L. do D.
Há maguas intimas que não sabemos distinguir, por o que conteem de subtil e de infiltrado, se são da alma ou do corpo, se são o mal estar de se estar sentindo a futilidade da vida, se são a má disposição que vem de qualquer abysmo organico — estomago, figado ou cerebro. Quantas vezes se me tolda a consciencia vulgar de mim mesmo, num sedimento torvo de estagnação inquieta! Quantas vezes me doe existir, numa nausea a tal ponto incerta que não sei distinguir se é um tedio, se um prenuncio de vomito! Quantas vezes...
Minha alma está hoje triste até ao corpo. Todo eu me dôo, memoria, olhos e braços. Ha como que um rheumatismo em tudo quanto sou. Não me influe no ser a clareza limpida do dia, ceu de grande azul puro, maré alta parada de luz diffusa. Não me abranda nada o leve sopro fresco, outomnal como se o estio não esquecesse, com que o ar tem personalidade. Nada me é nada. Estou triste, mas não como uma tristeza definida, nem sequer com uma tristeza indefinida. Estou triste alli fora, na rua juncada de caixotes.
Estas expressões não traduzem exactamente o que sinto porque sem duvida nada pode traduzir exactamente o que alguem sente. Mas de algum modo tento dar a impressão do que sinto, mixtura de varias espécies de eu e da rua alheia, que, porque a vejo, tambem, de um modo intimo que não sei analysar, me pertence, faz parte de mim.

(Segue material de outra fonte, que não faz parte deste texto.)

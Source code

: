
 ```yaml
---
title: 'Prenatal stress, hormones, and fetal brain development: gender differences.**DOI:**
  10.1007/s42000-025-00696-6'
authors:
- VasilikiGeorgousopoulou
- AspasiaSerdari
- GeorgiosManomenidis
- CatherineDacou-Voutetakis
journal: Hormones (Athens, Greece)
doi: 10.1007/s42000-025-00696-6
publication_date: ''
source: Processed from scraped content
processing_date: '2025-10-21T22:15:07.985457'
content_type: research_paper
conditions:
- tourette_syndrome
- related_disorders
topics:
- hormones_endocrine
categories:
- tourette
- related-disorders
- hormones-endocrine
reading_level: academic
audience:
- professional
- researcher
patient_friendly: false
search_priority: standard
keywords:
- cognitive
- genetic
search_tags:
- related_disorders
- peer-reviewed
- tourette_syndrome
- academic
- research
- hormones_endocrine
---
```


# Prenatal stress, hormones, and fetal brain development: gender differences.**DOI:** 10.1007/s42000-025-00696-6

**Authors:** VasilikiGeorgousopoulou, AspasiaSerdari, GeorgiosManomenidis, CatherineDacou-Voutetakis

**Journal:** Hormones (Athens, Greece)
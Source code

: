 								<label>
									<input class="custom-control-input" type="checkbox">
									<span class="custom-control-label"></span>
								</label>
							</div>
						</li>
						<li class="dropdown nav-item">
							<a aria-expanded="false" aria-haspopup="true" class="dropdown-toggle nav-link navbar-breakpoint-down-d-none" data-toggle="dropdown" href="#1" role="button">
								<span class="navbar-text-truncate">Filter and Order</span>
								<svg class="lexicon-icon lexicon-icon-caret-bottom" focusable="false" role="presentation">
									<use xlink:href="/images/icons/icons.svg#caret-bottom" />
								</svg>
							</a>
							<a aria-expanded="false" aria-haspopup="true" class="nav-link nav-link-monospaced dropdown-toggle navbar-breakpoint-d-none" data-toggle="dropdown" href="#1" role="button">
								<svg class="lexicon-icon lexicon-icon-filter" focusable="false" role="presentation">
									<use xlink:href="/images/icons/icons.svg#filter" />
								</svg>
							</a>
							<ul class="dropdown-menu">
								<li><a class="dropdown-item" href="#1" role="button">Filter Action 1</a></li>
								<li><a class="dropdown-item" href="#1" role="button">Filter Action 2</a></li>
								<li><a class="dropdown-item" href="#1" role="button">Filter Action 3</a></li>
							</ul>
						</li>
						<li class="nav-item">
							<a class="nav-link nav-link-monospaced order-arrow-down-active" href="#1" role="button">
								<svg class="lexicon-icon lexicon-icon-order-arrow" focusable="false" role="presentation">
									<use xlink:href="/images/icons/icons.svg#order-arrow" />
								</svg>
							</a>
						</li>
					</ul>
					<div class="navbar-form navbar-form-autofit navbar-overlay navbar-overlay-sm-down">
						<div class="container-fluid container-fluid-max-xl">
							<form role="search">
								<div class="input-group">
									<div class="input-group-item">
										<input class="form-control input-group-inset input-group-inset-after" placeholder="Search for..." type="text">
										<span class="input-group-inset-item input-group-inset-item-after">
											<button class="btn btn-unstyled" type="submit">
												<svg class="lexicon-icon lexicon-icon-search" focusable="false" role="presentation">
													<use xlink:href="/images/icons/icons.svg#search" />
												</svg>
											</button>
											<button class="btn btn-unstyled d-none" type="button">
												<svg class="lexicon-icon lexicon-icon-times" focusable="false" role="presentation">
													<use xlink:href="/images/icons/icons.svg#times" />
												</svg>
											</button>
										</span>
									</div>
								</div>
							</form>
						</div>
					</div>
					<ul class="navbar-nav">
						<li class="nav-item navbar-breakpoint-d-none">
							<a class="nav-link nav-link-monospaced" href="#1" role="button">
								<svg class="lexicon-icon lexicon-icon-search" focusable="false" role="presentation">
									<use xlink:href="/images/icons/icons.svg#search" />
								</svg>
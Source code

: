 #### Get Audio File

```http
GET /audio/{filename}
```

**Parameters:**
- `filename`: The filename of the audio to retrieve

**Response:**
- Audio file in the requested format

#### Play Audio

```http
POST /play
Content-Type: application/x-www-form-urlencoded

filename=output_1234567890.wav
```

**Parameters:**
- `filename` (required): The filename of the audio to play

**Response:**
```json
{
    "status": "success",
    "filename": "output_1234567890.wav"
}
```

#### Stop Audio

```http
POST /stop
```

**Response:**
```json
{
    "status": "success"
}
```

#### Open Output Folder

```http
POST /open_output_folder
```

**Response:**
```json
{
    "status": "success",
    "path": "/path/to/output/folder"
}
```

Quizera viver diverso em paizes distantes. Quizera morrer outro entre bandeiras desconhecidas. Quizera ser aclamado imperador em outras eras, melhores hoje porque não são de hoje, vistas em vislumbre e colorido, inéditas a esphynges. Quizera tudo quanto pode tornar ridiculo o que sou, e porque torna ridiculo o que sou. Quizera, quizera... Mas ha sempre o sol quando o sol brilha e a noite quando a noite chega. Ha sempre a mágua quando a mágua nos doe e o sonho quando o sonho nos embala. Ha sempre o que ha, e nunca o que deveria haver, não por ser melhor ou por ser peor, mas por ser outro. Ha sempre...
Na rua cheia de caixotes vão os carregadores limpando a rua. Um a um, com risos e ditos, vão pondo os caixotes nas carroças. Do alto da minha janella do escriptorio eu os vou vendo, com olhos tardos em que as palpebras estão dormindo. E qualquer coisa de subtil, de incomprehensivel, liga o que sinto aos fretes que estou vendo fazer, qualquer sensação desconhecida faz caixote de todo este meu tedio, ou angustia, ou nausea, e o ergue, em hombros de quem chalaceia alto, para uma carroça que não está aqui. E a luz do dia, serena como sempre, luz obliquamente, porque a rua é estreita, sobre onde estão erguendo os caixotes — não sobre os caixotes, que estão na sombra, mas sobre o angulo lá ao fim onde os moços de fretes estão a fazer não fazer nada, indeterminadamente.